Misclassification of employees and contractors results in a domino effect of costs to the business, and some cases the individual. It can cause an inaccurate payment of benefit and income taxes including health care coverage. According to a publication by Innagguard International Employment Law Alliance, employers also risk having to pay penalty fines, worker compensation, and tax repayments.
To avoid this, companies must keep in mind the classification parameters of each individual during the recruitment, management, and dismissal of their workforce. In India, the definition and relationship with a contractor are guided by The Indian Contract Act of 1872. However, HR managers and businesses can also rely on a model similar to the IRS’s 3 category classification model: Financial Control, Behavioural Control, and The Relationship Element.

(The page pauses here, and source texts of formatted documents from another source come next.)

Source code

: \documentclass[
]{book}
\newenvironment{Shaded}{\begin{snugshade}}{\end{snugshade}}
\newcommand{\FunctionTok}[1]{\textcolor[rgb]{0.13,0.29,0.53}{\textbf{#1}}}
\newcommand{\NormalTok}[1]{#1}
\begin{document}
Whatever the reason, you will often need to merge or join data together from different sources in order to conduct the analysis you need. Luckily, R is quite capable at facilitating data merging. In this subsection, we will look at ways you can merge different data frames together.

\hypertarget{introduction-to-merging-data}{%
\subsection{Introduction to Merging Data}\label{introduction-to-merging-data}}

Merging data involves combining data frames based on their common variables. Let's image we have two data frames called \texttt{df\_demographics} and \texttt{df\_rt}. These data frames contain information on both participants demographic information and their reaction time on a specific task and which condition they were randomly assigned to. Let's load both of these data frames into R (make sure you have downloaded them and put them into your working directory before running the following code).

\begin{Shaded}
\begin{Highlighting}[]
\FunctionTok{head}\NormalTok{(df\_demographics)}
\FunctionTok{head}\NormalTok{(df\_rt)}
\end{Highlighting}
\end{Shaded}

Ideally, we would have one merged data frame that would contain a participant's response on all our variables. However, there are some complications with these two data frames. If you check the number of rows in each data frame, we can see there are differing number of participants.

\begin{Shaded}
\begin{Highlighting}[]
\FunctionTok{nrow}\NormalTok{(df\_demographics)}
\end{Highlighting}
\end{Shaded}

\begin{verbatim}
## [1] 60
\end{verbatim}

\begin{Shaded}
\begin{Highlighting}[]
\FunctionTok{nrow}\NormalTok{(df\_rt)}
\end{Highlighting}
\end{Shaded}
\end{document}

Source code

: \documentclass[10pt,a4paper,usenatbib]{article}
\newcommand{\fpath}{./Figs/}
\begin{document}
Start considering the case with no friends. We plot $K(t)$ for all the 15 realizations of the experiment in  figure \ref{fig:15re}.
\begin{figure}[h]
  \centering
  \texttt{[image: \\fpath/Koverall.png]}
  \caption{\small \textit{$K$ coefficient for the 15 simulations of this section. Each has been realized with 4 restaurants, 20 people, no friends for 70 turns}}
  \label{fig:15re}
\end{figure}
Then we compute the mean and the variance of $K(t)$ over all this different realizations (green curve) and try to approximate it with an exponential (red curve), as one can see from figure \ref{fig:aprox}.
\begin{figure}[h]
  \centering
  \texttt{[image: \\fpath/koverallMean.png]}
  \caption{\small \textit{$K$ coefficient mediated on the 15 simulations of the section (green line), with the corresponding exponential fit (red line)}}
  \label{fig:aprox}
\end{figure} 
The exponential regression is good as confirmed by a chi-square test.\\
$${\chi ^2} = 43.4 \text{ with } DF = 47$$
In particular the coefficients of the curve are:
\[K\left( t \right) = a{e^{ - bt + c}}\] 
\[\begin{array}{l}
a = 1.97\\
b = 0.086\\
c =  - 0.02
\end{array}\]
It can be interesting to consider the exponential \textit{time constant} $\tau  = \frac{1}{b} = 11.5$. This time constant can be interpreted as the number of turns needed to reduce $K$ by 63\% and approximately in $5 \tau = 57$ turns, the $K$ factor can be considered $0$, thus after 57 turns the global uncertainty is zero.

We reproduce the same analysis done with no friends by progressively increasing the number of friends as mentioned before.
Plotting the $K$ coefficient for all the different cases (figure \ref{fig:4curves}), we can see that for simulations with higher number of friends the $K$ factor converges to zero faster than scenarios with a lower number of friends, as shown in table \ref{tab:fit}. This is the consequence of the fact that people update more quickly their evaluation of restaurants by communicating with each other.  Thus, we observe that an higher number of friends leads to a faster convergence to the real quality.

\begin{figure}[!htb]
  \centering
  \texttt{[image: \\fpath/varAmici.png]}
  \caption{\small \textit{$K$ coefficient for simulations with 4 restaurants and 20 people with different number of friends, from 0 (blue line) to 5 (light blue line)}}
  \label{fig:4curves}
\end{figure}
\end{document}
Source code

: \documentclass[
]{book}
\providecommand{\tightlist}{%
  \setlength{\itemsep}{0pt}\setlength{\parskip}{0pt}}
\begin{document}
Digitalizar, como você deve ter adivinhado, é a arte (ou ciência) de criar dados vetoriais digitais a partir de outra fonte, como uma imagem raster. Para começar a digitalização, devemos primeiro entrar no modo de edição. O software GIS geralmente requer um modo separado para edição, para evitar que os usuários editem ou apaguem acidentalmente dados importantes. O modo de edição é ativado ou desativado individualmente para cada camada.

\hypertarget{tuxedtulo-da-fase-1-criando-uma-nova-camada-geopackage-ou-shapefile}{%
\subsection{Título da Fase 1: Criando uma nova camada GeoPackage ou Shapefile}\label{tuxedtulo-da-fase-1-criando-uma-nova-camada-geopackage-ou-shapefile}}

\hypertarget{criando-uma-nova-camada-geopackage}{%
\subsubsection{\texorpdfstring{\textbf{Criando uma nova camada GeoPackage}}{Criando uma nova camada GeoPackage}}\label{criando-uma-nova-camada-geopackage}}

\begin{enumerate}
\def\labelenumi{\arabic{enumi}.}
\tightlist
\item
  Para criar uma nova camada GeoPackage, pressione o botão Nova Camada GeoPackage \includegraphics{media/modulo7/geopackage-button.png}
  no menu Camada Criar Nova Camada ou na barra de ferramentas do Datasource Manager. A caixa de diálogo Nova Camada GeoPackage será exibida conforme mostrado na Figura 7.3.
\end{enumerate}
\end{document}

Stipulating whether the individual operates under instructions and control of the entity and their entitlement to key employment benefits like employer contribution for social security should all be considered when developing HR policies.
In India, employers are required to withhold income tax from their employee’s salary and deposit with the Government treasury within 7 days of the end of the month. Social security contributions are also mandatory and require employers to contribute 3.67 to 12 percent for the Employer Provident Fund and 8.3 percent towards their pension fund.
However, independent contractors are seen as separate entities. One of the most cited differentiators between workers and freelancers has been their entitlement to company-provided benefits such as healthcare or responsibility of tax payments. As a part of the recruitment process, HR departments should develop separate remuneration packages to be used in the recruitment process of both individuals. So while employees are entitled to social security and pension contributions, contractors may be entitled to corporate discounts, use of business software, or access to retirement investing advice.
Constant review of employee and contractor classification criteria is needed to ensure the business does not become complacent in its grading of individuals. As a business grows and pursues different markets, its labor force needs will change and so will the working patterns of its employees and contractors. Therefore, employers and their HR department should maintain updated information on the roles each of them is playing and how they’ve evolved. It improves the chances of spotting a classification mistake and identifying the point where an independent contractor may be displaying characteristics of a full-time employee (such as a change in control or financial compensation) and vice versa.
While contractors and employees each have their benefits and roles to play in a business’s success, it can only be enjoyed if the right management policies are in place. Developing HR policies that support the unique working dynamics of each employment group, businesses can ensure they tick all the right boxes when it comes to employing workers and contractors.